Kindle Edition of Fans, Friends and Followers

It’s “credit where credit is due” time. A few days I blogged about what seemed odd to me, that Scott Kirsner’s book Fans, Friends and Followers: Building an Audience and a Creative Career in the Digital Age was not available in a Kindle edition. I emailed him and asked in so many words “What’s with this, bro?” We had an exchange to the effect that he would work on it. Well, he emailed me today to let me know that the book is now available in a Kindle edition. Even sweeter, that version is only $7.99, a few bucks cheaper than even the direct download from him.

In order to be as good as my word, I bought it immediately. It’s the second book I bought and for this I decided to try out purchasing from the device itself. It was a very easy and satisfying process. It only took a few seconds to find it (the unique last name didn’t hurt), a few seconds to make the purchase and the book was already downloaded as soon as I went to look for it in my shelf. All good. Now I’m looking forward to reading the thing. Thanks, Scott Kirsner and thanks Dave Kellett for originally bringing this to my attention.

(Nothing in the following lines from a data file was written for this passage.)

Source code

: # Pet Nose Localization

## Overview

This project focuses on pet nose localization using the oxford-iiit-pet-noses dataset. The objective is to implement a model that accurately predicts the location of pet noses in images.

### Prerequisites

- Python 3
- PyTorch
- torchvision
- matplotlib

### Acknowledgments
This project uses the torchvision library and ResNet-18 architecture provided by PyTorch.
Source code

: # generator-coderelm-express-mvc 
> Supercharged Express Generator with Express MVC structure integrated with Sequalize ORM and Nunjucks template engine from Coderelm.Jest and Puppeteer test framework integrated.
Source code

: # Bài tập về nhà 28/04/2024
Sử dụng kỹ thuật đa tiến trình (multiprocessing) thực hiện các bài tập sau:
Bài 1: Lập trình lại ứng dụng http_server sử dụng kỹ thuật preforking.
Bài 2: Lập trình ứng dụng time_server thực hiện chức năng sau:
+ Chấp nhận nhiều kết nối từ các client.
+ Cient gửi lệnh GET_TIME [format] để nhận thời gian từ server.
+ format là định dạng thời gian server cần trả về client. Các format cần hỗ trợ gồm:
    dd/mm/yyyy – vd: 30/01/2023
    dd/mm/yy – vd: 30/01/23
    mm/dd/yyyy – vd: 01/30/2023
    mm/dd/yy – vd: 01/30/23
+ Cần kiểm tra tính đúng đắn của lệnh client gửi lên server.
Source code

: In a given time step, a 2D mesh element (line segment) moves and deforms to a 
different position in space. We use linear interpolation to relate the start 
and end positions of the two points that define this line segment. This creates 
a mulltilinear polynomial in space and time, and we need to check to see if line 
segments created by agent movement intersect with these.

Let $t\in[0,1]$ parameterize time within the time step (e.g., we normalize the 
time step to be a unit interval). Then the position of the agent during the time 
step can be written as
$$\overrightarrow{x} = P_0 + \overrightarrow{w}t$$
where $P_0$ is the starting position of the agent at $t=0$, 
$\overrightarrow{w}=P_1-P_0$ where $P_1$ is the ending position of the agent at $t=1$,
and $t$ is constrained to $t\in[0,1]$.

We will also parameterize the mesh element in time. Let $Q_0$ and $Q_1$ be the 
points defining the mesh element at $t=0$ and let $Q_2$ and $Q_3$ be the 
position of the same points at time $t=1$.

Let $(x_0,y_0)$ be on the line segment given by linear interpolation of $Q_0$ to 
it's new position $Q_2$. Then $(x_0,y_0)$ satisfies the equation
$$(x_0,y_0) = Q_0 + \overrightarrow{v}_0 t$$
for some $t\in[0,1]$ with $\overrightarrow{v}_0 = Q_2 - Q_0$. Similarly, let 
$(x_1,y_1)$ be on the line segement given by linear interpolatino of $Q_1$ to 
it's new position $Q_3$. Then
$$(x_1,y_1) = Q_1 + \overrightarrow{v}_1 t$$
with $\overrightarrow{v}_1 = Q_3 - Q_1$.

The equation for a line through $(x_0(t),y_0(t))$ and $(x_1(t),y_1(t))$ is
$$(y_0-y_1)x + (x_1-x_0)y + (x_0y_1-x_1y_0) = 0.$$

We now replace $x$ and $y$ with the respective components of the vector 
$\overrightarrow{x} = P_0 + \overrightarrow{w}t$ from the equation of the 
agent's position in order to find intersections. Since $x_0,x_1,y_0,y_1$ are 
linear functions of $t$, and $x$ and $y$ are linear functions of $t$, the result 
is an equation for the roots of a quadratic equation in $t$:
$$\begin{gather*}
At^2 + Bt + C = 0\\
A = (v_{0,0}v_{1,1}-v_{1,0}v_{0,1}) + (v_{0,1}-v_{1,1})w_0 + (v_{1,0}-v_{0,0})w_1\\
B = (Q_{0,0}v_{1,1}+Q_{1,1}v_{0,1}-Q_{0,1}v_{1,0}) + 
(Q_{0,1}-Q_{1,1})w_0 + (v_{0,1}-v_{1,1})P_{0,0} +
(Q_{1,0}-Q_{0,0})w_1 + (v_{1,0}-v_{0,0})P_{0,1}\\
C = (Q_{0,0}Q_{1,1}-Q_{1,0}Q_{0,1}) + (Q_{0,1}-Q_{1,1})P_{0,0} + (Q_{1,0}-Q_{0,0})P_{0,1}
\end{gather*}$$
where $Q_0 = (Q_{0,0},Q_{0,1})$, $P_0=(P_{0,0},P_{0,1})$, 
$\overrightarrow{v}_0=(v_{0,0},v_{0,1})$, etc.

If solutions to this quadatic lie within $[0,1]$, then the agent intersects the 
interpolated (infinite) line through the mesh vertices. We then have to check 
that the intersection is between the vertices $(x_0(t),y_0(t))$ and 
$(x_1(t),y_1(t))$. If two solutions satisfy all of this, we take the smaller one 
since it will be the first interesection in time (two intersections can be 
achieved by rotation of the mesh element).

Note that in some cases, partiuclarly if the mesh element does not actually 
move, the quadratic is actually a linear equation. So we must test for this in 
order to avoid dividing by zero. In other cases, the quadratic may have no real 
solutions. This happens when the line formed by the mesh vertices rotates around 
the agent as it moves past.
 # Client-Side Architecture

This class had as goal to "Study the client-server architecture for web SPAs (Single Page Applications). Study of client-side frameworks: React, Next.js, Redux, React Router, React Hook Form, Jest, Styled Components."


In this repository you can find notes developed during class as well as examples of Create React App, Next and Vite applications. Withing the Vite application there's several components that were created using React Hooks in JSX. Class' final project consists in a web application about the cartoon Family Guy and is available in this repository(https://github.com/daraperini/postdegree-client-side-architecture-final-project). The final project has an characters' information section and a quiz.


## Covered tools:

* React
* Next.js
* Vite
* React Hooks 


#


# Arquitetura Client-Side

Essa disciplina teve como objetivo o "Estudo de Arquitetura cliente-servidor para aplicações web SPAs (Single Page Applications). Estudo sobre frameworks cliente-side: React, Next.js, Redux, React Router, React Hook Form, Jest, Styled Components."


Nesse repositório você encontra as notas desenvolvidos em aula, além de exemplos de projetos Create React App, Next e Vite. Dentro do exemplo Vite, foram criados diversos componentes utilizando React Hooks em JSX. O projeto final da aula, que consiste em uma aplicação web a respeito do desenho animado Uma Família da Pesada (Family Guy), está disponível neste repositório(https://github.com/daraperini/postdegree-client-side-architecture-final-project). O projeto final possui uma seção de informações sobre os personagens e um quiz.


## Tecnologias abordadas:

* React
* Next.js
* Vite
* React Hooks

Medium, Meet Message; Message, Medium

Yesterday I saw Dave Kellett post about a brand new book he was interviewed for: Fans, Friends and Followers: Building an Audience and a Creative Career in the Digital Age by Scott Kirsner. “Interesting sounding”, I thought to myself. Bearing in mind the subject matter and given that I have a brand new Kindle burning a hole in my backpack, I figured this book would be my first electronic impulse buy for the reader. Guess what, no Kindle edition! I was set to drop $8-$15 on this book right then and there and see the first book magically appear on my device. No dice.

Maybe I’m giving Scott Kirsner too hard of a time. This book seems to be self-published and maybe he didn’t have the resources for doing this. However, he does have a PDF version for sale from his site for $12. I ran his downloadable sample through the Kindle converter and it came out pretty bad. Lines were broken in funny ways that split up words. It was not totally unreadable but it was bad enough to make it tough sledding to read.

I emailed Kirsner about this, and I’ll see if and what he replies. But folks, the Mobipocket Creator program is a free download (if Windows only) and even if you are vending this yourself, you can take your own HTML source and run it through the program to create a .mobi file that is natively readable on the Kindle. If you are writing books about the online world and digital culture, failing to put the hour or two into this process throws your credibility into question on the topic.